- _Exercise goal_
Please tally how many lines in the entries below include the word "begin", giving only the number.

[Collection entries]
********
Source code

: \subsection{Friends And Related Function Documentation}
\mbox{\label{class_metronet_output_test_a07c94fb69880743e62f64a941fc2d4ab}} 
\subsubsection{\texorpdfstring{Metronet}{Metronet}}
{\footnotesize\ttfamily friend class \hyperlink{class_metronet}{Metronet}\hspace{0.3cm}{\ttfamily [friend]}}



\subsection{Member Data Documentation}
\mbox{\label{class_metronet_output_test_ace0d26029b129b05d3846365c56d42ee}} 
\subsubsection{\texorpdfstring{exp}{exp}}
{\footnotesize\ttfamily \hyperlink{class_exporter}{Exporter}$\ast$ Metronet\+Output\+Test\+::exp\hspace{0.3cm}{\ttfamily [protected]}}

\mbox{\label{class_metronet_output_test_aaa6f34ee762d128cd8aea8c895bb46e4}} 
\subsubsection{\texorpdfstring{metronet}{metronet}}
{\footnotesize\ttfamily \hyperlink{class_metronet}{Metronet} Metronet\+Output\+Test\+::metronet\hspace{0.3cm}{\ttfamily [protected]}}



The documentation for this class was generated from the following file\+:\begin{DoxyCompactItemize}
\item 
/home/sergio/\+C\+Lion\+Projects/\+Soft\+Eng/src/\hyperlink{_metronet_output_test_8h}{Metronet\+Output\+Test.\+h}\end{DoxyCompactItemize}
********
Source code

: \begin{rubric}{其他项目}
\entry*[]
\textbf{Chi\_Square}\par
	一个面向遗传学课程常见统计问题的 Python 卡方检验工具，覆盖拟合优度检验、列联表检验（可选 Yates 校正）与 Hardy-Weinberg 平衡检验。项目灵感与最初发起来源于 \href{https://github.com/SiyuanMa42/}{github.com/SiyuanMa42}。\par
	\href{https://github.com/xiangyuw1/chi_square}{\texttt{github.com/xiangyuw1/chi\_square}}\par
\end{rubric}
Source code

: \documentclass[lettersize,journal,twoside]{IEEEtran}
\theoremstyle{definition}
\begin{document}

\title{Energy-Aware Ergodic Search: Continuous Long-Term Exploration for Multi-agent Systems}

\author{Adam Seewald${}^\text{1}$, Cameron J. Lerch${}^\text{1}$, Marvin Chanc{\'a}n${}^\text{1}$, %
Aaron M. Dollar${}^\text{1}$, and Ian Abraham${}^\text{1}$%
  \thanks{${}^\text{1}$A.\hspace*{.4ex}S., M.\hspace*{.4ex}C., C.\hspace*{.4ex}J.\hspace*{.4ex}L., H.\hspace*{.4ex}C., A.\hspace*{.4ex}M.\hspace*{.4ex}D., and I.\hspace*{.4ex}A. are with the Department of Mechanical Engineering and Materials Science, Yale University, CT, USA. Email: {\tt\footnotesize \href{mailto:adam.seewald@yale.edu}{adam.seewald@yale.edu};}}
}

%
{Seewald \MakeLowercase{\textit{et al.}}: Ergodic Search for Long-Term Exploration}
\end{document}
********
- _Finished exercise_
3